Майк с брезгливым видом осведомился:
— Сколько тебе лет, Тата? Шесть? Ради продвижения! Куда, к себе в постель? Разве не доходит — он тебя добивается! Замаслил всю глазками!
— Майк, что с тобой, что ты несешь? Какую постель? Мы коллеги…
— Коллеги! Я не первый день на свете живу и кое в чем разбираюсь. Такой приемище ради никому не известной русской!
— Ему нравится то, что я делаю, моя первая книга хорошо продается, вот он и вкладывается в надежде на дальнейший успех….
— Ага, в койке! Или… постой… не говори мне… может быть, вы уже?… Ему нравится то, что ты делаешь… ясно, ясно… теперь все ясно… тут же тыщи вбуханы… стал бы он «вкладываться» ради второсортной мазни…
Майк осекся. Тата окаменела. Вот они, его истинные чувства. Его истинное лицо. Объяснение всему, о чем не хотелось думать утром. Она развернулась и быстро пошла к выходу.
— Тата, подожди, постой! Я не то… я со злости…
Тата не могла обернуться, даже если бы хотела — она еле сдерживалась, чтобы не разрыдаться на людях.

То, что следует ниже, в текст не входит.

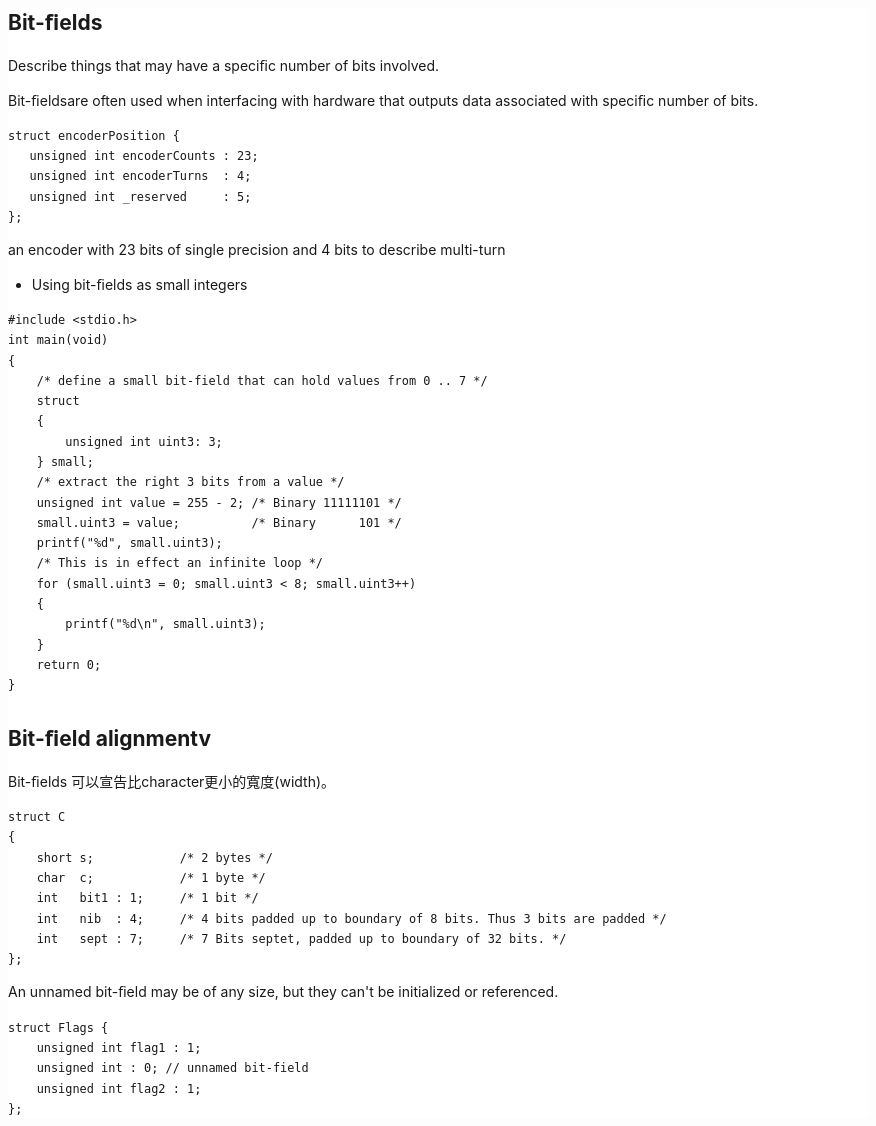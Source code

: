## Bit-ﬁelds
Describe things that may have a speciﬁc number of bits involved.

Bit-ﬁeldsare often used when interfacing with hardware that outputs data associated with speciﬁc number of bits.

```
struct encoderPosition {
   unsigned int encoderCounts : 23;
   unsigned int encoderTurns  : 4;
   unsigned int _reserved     : 5;
};
```
an encoder with 23 bits of single precision and 4 bits to describe multi-turn

* Using bit-ﬁelds as small integers
```
#include <stdio.h>
int main(void)
{
    /* define a small bit-field that can hold values from 0 .. 7 */
    struct
    {
        unsigned int uint3: 3;
    } small;
    /* extract the right 3 bits from a value */
    unsigned int value = 255 - 2; /* Binary 11111101 */
    small.uint3 = value;          /* Binary      101 */
    printf("%d", small.uint3);
    /* This is in effect an infinite loop */
    for (small.uint3 = 0; small.uint3 < 8; small.uint3++)
    {
        printf("%d\n", small.uint3);
    }
    return 0;
}
```

## Bit-ﬁeld alignmentv 
Bit-ﬁelds 可以宣告比character更小的寬度(width)。
```
struct C
{
    short s;            /* 2 bytes */
    char  c;            /* 1 byte */
    int   bit1 : 1;     /* 1 bit */
    int   nib  : 4;     /* 4 bits padded up to boundary of 8 bits. Thus 3 bits are padded */
    int   sept : 7;     /* 7 Bits septet, padded up to boundary of 32 bits. */
};
```
An unnamed bit-ﬁeld may be of any size, but they can't be initialized or referenced.
```
struct Flags {
    unsigned int flag1 : 1;
    unsigned int : 0; // unnamed bit-field
    unsigned int flag2 : 1;
};
```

Сбоку, из-за плеча, появился Митчелл, ее сегодняшний ангел-хранитель.
— Поссорились, — констатировал он. — Честно говоря, я этого ждал. Майк очень ревниво относится к твоему успеху. Прости, что я вот так, напрямую… Ну-ну-ну, тише… Сейчас найдем закуток, тогда поплачешь…
Он вывел ее в фойе, отвел подальше, в неосвещенную часть, к кожаным диванчикам, усадил, сел рядом.
— Ну как, будем плакать? — поинтересовался он, протягивая платок. — Или так посидим, поболтаем?
— Так посидим, — сквозь слезы улыбнулась Тата. — Макияж жалко.
Они поболтали ни о чем, а потом Митчелл, спросив разрешения, заговорил о Майке.
— Вы, естественно, помиритесь, — сказал он. — Но подумай, нужен ли тебе человек, который уже сейчас не в состоянии пережить, что ты удачливей его в работе? Это очень серьезный камень преткновения.
— Думаешь? — Тата повернула к нему недоуменное, грустное лицо, и Митчелл накрыл ее руку своей. Была в этом жесте излишняя интимность или ей почудилось? Тата неловко высвободилась и встала.
— Куда ты? — вскочил и Митчелл. — Постой… Успокойся… Конечно, не мое дело… нельзя влезать в чужие отношения… но я давно хотел… я же вижу, у вас с Майком не все гладко…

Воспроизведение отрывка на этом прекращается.